#### Supplied records ####
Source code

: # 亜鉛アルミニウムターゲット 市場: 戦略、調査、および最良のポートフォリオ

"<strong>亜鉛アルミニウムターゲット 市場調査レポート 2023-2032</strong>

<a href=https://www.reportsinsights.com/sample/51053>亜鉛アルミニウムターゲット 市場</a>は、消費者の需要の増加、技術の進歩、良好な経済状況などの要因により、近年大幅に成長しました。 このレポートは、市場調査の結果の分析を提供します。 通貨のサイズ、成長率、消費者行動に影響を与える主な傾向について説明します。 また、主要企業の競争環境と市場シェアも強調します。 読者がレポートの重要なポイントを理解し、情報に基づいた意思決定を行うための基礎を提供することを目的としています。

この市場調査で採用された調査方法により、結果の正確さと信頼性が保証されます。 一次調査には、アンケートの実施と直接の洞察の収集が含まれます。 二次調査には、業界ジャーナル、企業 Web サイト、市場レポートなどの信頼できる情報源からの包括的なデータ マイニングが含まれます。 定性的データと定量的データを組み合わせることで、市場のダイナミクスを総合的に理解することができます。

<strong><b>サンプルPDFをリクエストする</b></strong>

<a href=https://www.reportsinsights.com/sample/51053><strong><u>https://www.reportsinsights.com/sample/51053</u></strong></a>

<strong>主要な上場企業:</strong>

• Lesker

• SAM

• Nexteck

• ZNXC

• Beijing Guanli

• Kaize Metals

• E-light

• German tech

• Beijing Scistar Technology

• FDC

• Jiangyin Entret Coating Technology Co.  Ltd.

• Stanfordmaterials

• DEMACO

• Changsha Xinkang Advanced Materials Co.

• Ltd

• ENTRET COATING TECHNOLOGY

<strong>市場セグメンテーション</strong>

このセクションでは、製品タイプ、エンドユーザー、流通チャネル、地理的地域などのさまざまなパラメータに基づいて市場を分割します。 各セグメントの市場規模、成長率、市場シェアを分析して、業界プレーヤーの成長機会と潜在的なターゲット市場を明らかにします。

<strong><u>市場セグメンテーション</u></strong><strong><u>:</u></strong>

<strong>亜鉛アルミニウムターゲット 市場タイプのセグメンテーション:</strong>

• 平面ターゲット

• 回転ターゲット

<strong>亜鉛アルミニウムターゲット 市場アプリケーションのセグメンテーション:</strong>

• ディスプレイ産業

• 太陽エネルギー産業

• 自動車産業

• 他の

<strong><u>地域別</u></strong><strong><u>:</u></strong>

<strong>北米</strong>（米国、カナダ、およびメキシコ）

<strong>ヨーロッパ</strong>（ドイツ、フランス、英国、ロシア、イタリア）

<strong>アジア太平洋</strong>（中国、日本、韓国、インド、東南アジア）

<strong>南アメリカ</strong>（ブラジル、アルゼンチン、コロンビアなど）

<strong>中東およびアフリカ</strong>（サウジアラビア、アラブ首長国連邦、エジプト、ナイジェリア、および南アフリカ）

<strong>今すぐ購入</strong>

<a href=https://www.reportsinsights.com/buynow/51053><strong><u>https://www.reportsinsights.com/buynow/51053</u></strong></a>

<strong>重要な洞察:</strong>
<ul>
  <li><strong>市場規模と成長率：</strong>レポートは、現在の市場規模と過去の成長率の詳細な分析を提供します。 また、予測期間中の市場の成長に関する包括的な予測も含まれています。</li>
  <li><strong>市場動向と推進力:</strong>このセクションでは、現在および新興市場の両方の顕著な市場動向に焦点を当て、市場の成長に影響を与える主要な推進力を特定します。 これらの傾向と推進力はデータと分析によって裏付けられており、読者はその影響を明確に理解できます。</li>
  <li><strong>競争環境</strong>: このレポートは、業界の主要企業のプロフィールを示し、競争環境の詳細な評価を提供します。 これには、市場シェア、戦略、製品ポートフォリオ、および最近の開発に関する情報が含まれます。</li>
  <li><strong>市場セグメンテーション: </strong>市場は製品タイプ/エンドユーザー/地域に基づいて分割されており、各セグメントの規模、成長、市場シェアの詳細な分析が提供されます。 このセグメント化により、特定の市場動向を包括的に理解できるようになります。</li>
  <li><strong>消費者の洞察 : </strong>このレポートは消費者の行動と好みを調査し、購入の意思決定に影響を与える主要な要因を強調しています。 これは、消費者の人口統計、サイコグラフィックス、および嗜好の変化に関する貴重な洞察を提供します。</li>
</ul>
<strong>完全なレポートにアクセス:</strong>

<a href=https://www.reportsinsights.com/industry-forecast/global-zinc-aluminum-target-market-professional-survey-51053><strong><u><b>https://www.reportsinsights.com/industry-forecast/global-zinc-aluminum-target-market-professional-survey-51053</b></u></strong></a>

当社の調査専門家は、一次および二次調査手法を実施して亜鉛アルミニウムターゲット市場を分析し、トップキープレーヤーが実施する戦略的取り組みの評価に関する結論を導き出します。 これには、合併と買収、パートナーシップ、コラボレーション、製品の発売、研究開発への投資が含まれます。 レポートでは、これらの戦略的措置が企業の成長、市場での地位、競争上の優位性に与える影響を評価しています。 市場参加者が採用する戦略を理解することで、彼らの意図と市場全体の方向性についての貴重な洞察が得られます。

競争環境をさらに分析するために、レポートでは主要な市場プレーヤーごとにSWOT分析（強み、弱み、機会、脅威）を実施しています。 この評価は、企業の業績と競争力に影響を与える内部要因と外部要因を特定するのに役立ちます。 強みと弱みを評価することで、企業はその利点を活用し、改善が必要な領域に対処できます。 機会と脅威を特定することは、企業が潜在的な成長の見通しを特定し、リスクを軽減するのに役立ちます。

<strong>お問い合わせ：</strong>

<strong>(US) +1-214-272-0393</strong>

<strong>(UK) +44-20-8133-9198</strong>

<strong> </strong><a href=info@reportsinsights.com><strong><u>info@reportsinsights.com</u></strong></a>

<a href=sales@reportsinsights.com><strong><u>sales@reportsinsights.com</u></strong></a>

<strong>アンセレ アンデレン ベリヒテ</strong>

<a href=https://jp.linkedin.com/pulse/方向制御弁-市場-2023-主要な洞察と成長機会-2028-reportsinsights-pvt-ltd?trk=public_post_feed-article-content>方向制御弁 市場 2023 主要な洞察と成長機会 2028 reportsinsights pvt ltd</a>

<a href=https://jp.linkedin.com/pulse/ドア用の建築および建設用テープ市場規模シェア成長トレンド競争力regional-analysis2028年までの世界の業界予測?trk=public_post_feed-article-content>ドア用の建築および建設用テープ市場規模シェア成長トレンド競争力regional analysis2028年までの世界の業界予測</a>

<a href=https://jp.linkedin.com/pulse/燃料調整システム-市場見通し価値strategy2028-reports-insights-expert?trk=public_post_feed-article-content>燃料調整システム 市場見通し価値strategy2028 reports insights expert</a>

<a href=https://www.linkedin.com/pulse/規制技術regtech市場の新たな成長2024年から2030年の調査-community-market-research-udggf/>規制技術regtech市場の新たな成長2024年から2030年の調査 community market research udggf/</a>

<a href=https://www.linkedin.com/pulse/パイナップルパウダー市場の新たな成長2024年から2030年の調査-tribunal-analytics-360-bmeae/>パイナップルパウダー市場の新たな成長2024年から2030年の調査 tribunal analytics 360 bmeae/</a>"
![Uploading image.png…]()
####
#### [Description of the task]
Please find, in the entries above, every line where "市場セグメンテーション" occurs, and copy it.

#### [Output of the exercise]
<strong>市場セグメンテーション</strong>
<strong><u>市場セグメンテーション</u></strong><strong><u>:</u></strong>
  <li><strong>市場セグメンテーション: </strong>市場は製品タイプ/エンドユーザー/地域に基づいて分割されており、各セグメントの規模、成長、市場シェアの詳細な分析が提供されます。 このセグメント化により、特定の市場動向を包括的に理解できるようになります。</li>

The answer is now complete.